PROBLEM STATEMENT: Check every line of the records below for the string "software", then report only how many lines have it.

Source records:

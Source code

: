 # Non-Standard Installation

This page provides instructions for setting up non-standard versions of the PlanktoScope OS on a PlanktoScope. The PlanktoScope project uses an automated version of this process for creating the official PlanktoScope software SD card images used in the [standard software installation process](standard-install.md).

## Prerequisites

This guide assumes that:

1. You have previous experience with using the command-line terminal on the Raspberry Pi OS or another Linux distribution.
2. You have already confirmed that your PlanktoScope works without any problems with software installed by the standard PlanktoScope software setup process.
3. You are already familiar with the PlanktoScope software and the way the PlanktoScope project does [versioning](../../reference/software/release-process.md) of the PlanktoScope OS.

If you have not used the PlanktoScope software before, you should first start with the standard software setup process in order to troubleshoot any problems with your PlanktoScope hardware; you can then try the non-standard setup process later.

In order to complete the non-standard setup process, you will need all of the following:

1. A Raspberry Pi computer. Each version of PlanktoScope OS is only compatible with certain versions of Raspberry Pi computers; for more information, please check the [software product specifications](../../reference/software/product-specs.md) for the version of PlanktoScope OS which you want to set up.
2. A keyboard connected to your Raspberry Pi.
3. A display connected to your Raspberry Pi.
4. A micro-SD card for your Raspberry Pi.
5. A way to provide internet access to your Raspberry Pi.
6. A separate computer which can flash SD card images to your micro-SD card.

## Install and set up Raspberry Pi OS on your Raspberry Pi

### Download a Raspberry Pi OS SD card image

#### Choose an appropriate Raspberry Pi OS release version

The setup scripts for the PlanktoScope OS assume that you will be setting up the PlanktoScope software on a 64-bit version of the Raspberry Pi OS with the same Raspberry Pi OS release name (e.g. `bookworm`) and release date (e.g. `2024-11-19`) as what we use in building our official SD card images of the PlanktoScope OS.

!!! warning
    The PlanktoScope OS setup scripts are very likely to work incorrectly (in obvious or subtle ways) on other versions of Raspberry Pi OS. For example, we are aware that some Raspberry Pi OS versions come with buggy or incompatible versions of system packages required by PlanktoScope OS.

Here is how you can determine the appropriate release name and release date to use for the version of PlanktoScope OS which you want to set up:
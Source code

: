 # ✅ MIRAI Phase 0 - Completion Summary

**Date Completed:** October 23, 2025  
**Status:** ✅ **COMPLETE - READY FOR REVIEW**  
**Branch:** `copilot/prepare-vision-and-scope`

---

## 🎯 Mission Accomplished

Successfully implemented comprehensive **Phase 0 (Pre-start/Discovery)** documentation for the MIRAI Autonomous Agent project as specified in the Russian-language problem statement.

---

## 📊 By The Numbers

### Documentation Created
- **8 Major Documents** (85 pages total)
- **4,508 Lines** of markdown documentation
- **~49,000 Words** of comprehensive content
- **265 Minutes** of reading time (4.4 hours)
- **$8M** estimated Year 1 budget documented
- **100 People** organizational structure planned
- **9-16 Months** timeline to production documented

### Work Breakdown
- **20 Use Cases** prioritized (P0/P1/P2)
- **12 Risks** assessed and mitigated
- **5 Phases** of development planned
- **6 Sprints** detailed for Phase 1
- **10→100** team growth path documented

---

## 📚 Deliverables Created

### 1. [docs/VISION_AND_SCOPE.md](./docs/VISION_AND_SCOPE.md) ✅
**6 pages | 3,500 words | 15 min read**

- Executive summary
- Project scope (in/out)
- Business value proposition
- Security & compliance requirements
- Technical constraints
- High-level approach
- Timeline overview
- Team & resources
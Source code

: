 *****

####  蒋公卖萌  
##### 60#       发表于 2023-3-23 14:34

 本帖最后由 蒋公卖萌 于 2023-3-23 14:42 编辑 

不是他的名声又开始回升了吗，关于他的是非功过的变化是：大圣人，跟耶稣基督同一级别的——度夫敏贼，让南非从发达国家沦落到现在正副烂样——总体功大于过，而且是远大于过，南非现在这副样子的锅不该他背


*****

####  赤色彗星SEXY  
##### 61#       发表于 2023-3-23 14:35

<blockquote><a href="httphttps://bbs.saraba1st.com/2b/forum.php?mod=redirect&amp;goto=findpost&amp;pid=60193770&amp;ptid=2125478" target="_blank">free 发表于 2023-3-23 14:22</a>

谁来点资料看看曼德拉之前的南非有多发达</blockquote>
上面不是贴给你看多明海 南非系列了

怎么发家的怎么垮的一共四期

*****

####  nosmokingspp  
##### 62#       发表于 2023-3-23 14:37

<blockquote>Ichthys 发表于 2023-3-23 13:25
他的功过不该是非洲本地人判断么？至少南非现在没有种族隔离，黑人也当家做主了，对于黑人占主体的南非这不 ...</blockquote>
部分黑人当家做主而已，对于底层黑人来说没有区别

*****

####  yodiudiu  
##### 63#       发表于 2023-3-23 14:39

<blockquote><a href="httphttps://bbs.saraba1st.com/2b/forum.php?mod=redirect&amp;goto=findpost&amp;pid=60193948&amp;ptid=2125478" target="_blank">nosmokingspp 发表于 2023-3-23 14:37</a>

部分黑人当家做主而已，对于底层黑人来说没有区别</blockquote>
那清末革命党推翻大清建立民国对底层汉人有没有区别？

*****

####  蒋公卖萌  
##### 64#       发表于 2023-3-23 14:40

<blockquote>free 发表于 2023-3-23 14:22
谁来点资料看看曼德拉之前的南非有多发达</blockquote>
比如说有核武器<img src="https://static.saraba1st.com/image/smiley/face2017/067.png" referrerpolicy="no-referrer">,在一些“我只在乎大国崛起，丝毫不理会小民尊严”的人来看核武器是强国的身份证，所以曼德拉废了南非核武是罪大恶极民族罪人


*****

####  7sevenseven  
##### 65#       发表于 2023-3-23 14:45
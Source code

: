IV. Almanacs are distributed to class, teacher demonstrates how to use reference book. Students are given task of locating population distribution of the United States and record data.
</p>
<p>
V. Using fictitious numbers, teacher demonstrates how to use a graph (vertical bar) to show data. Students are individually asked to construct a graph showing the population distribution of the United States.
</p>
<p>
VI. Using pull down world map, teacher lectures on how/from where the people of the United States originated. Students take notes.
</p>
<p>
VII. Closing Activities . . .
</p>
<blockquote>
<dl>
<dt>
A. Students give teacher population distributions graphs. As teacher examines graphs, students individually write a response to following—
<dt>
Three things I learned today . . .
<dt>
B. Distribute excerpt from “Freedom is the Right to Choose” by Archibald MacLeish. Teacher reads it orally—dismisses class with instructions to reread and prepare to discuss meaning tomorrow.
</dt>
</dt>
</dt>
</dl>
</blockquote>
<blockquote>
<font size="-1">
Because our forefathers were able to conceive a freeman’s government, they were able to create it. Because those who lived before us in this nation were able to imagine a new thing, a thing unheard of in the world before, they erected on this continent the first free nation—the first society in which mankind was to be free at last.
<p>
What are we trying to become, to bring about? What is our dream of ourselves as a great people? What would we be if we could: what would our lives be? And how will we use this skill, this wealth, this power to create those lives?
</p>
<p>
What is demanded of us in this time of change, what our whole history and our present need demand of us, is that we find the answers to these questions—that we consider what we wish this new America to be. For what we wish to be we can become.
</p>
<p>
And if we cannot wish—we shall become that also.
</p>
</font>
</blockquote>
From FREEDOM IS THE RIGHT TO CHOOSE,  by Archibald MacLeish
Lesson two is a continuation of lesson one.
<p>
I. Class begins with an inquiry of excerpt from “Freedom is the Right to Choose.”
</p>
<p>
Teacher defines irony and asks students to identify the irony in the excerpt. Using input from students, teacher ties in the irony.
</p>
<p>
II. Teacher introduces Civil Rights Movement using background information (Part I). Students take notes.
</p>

RESPONSE TO THIS EXERCISE: 6